Suppose you and I were talking, face-to-face, and I said I was going down to the bank.
It's very unlikely that you would think I was going to a building to withdraw money if we
were near a river and I was carrying a fishing rod at the time. Nor would you even
bother to ask which I meant - building or river bank. I might not even be carrying the
rod that day, but you saw me with it yesterday. I'm not sure how a machine would
cope with that missing context.
I was thinking about an AI that translates text. Face-to-face conversations are a level above that. However, it would still be (theoretically) possible to pick up these clues. For example I could use videos of conversations from which an image recognition could spot the fishing rod. Or I could collect you movement profile from which I can discern taht you go from this psot to the river almost every time and almost never to a bank building. Such cues can mislead and the algorithm might be wrong, but there are plenty of misunderstandings between humans as well.
I'm beginning to see a misunderstanding here. Data selection isn't about data: it's about selection. (And algorithms don't 'know' anything. Someone needs to tell them what to do. This is called programming.) Similar how a news program isn't about news, but primarily about news selection. There is no shortage of news, but a program needs to select which (minute) part of the overall collection of data that represents news will be shown.
And any AI algorithm that deserves that name makes the selection with data. As I will explain below, the algorithm knows more about how to select than the programmer, becuase it is able to process vast amounts of data.
I gather you've never tried to use Google translate, or worked as a translator. The problem with translations is that most words have multiple meanings and the specific meaning of a word depends on the context. (Also, you may note that a translation program actually uses existing translations. In other words, it uses the work already done by actual translators.)
I have done both, and I know about the problems that exist. But if you take a text and translate it, you have the same input as the AI and the problem is to extract the context fromt he surrounding text. This is a very hard problem and I do not claim that there is an AI that can do this yet, but I see no particular reason that this should be impossible (it might be limited by available computing power, of course).
I'm not even sure what a 'language algorithm' is supposed to be. But you are right that language is a difficult subject. Algorithms can't translate texts; what they can do is select a meaning from a fixed list of meanings. That selected meaning is as likely to be wrong as right. (In fact, more likely to be wrong, but let's leave that out for the sake of argument.) The problem is with understanding the context within which a word is used, as that determines its actual meaning. In other words, the meaning of any given word is determined by the words surrounding it (as well as the order of those words). My best guess is that even a linguist couldn't program a translation algorithm (assuming that linguist has programming skills). Even if the program had a list of most probable outcomes of any given word, that would be not particularly helpful with a translation. In short: in no way would the result be more intelligent than the person programming. (The program might have a wider vocabulary though, since that would be a list, i.e. calculable.)
With language algorithm I mean rules to can compare two texts (in the same language) and say how close they are. That say how you can (or cannot) rearrange words. How to spot the strucure of a sentence and so on.

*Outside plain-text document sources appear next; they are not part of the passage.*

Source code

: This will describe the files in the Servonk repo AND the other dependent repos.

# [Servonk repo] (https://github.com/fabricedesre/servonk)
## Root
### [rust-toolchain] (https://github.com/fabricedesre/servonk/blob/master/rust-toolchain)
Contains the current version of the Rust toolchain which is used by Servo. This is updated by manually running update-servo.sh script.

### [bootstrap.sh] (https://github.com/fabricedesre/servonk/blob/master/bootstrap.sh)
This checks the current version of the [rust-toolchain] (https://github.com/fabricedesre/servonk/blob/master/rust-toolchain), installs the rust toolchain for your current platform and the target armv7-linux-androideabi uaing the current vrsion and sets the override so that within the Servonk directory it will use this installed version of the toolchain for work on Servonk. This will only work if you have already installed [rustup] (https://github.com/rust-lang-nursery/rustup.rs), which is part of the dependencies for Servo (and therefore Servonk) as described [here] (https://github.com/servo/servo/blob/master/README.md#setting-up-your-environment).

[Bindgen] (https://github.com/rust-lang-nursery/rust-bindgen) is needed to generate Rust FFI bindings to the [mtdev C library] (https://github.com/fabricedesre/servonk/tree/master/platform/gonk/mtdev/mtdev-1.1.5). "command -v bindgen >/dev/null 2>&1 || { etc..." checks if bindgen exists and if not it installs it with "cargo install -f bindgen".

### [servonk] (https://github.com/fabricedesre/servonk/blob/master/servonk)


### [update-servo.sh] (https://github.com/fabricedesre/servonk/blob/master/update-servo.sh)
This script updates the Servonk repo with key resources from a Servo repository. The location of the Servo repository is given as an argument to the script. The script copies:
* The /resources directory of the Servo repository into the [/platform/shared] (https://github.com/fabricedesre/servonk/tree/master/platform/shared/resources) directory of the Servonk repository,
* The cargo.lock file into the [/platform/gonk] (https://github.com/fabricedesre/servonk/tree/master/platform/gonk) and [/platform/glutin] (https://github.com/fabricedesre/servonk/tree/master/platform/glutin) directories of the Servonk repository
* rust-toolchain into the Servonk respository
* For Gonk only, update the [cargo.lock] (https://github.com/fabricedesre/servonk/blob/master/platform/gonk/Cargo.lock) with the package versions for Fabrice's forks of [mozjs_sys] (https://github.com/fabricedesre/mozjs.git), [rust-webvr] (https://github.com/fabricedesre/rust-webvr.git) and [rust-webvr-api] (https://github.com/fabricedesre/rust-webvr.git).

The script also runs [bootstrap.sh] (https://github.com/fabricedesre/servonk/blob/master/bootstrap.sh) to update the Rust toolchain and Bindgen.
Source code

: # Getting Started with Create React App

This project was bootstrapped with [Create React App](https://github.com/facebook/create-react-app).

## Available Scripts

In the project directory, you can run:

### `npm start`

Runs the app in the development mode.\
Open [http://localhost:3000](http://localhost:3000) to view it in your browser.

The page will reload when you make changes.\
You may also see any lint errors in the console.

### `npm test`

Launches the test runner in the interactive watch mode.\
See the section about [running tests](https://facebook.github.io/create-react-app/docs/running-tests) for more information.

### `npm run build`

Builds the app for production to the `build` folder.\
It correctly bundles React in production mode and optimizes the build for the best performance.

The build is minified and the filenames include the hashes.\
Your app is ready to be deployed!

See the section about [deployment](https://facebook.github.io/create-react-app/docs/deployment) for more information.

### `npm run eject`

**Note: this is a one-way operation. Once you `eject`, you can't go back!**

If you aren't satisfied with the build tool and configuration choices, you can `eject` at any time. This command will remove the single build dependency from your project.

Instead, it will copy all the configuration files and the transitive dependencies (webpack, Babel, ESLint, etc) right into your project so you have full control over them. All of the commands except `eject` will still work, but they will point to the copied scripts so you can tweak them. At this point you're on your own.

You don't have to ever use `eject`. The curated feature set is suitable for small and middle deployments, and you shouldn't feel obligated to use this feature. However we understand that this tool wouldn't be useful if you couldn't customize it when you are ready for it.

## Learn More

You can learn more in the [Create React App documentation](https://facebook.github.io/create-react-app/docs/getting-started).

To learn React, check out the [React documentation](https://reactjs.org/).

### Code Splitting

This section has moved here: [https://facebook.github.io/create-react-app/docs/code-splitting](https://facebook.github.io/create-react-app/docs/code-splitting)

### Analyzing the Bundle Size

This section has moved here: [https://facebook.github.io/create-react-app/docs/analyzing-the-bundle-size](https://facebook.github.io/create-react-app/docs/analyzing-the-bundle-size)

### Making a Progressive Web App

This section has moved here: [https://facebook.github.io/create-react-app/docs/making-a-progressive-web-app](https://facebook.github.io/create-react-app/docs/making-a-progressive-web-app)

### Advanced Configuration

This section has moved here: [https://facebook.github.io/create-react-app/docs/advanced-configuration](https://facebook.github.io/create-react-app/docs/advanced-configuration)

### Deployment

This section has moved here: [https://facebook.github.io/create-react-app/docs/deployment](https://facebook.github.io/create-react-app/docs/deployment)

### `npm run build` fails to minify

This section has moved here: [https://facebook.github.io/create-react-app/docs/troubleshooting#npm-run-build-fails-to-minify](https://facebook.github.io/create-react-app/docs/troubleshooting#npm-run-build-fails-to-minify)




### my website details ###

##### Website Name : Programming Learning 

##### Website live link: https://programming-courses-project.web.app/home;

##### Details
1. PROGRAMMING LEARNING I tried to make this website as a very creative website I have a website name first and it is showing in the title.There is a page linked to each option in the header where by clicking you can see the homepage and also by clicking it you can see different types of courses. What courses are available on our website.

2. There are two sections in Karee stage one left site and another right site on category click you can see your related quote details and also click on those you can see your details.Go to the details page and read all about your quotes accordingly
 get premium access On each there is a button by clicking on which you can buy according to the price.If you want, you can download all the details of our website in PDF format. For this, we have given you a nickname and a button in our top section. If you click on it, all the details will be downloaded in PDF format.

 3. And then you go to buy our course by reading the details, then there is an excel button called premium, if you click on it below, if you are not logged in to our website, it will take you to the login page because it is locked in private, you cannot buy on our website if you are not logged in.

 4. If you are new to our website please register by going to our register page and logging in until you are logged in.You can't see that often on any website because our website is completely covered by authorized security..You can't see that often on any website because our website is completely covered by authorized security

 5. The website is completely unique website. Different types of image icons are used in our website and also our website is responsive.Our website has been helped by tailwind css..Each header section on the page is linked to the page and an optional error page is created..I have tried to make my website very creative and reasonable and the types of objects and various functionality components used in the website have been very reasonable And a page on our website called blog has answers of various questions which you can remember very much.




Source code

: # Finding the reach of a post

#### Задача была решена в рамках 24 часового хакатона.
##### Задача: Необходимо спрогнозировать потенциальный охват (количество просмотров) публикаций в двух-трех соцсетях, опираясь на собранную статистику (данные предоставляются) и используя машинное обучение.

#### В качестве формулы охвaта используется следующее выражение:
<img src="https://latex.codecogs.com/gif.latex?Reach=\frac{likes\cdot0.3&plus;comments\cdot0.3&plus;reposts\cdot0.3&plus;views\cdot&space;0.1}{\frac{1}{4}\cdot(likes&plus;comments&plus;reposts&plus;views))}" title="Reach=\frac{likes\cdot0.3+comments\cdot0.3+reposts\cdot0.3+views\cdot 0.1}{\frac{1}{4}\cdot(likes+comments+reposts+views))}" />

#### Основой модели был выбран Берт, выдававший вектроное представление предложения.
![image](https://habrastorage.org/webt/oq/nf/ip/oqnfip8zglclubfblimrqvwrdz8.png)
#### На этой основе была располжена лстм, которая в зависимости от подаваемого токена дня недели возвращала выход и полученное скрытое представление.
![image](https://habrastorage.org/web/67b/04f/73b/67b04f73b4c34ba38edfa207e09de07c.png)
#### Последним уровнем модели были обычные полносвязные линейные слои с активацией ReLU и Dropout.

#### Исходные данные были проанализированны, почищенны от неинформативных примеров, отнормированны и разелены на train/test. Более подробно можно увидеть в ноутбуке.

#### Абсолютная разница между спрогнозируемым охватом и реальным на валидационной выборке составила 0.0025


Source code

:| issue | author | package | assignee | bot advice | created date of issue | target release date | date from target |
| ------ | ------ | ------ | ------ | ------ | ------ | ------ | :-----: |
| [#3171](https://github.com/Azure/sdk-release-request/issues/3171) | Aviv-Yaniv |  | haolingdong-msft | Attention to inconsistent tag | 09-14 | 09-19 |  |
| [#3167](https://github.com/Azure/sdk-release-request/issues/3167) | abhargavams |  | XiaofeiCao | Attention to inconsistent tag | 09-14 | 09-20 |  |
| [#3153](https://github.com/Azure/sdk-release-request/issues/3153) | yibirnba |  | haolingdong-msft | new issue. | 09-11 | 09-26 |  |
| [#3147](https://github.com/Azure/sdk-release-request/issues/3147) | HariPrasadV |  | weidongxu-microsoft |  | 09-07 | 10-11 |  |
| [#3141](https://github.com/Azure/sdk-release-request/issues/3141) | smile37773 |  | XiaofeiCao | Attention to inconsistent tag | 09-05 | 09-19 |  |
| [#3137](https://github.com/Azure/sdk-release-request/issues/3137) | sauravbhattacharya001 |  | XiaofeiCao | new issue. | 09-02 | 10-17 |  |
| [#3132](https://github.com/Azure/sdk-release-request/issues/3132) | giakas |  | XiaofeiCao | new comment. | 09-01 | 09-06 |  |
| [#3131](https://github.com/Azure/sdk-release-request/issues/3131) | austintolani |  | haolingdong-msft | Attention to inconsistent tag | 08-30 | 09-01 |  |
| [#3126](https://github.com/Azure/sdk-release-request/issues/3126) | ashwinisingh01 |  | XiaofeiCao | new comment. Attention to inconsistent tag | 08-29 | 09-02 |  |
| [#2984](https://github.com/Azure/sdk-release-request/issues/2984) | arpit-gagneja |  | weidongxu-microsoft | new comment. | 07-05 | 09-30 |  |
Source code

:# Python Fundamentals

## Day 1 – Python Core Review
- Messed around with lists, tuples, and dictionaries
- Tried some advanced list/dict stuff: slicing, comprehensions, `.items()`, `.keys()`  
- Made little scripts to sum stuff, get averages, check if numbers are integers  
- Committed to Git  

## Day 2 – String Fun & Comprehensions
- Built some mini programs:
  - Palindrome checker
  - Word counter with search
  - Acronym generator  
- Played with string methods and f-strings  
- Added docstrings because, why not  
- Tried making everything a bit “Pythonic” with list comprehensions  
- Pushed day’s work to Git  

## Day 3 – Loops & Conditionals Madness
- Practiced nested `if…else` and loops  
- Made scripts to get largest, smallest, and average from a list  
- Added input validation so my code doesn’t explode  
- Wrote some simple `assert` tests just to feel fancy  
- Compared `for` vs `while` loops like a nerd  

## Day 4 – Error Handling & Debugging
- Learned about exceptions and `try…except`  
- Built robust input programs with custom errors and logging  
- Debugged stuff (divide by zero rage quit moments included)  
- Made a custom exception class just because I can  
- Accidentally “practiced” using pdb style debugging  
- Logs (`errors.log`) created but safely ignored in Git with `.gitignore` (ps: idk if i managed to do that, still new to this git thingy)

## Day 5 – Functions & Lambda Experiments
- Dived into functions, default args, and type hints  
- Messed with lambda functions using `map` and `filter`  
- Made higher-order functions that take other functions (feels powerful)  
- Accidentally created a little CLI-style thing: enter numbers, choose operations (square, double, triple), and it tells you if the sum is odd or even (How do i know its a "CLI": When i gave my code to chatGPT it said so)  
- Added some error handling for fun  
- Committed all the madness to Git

Anyway, I think you have no idea how AI works. For an AI you do not get a linguist to formalize all he knwos about the language and then put it into an algorithm. Rather you would program an algorithm that can analyze texts and deduce these rules from those. With the former apporach you are obviously limited by the knowledge of the linguist, but with the latter you can feed more and more texts into the language to improve the algorithm beyond my own understanding of language.
That's one. Another is, of course, that languages tend to be 'updated'. Meaning the meaning of actual words tend to shift over time. So any translation program would need regular updates. And again, you'd need an intelligence to execute that (or even find updated word meanings).
Of course you would need to update it (and the date when a text was written would be an important context when trying to translate it). But if you have the learning algorithm in place, there is no additional intelligence needed. You would feed the new text into the same algorithm as the old texts and let the AI gather the new meanings from those.
Lastly, the argument seems to be that the calculus is 'more intelligent' than the inventor of the calculus. That is patently absurd.
It is not, if you think about it: The best chess programm can beat any human. Surely it is more "intelligent" at playing chess than its programmers (who would probably be easily beaten by the world champion). It has not been conclusively proven, yet, but I suspect the situation will be the same soon with Go.
Since my argument about translation has met so many (not entirely invalid) objections, let me make a less hypothetical scenario, from which I actually know that it works:
Suppose I have lot of devices which each provide a bunch of technical parameters and I want to know which are broken. I have no idea about what these parameters mean and how they are connected with broken devices. I have sent someone to look at a fraction of these to check them and he has provided me with a list, which ones are broken and which are not (let's say he checked whether a light was blinking, which cannot be accessed from far away. I can use the parameters and the list of broken devices, feed them into an AI and let it learn from these data sets. If I do this correctly, the AI now has a model which of these parameters signify a broken device. Because I have only supplied it with the learing algorithm, I have no idea about that model. The guy who I sent to check the devices never saw these parameters, so he cannot know anything about this model either. Therefore, the AI is now more "intelligent" at recognizing broken devices from far away than either of us. Of course I can now try to understand the model the AI has generated, but first, I do not have to for the thing to work and second, if the model is complicated enough, I might not even be able to understand it.
So now back to language (ugh):
The difference, of course, is that a child has actual intelligence. Even at 2. a program, however, has no means to determine how a specific meaning derives from a specific context. That's because a program - unlike a child of 2 - lacks the capability of understanding anything. (Simply put: it doesn't see the connection between context and meaning.)
That is a bold statement that is easily disproven: Let's take the "bank" example from above. I feed an AI several texts which use both concepts and have accurate translations for these in a language that uses different words for both concepts. From a dictionary, the algorithm can know which words in the other language can translate "bank". I program the learnign algorithm in such a way that it only considers those usages of the word "bank", where it is clear what the translation is. From a simple word frequency analysis in the surrounding sentences the algorithm will find that one translation of "bank" will come with words like building, money, door, depositions and so on. The other one will be surrounded with river, water, sand, etc. So if it now encounters a text without a translation, it could look at the words surrounding it and then chose the word with which to translate it. The algorithm would not know what a bank actually is, but for a translation this would not be possible. Note that I did not put the words "river" or "money" in the algorithm, but I just instructed it to look at the surrounding words. The same procdure can be applied to any other words as well and also to words, which I do not know myself.
You can program an algorithm that 'understands' a + b = c, because that is not intelligence. It's logic. Oddly, logic derives from language. But language isn't logical. It has rules entirely of its own, completely unguided by logic. Unlike mathematics, the basis of all programming..
The program does not really understand a + b = c (and to be fair, not many humans do). It just follows instructions. But you can make instructions to learn things like language rules. These rules have in no way to be logical - there just have to be rules which can be learned.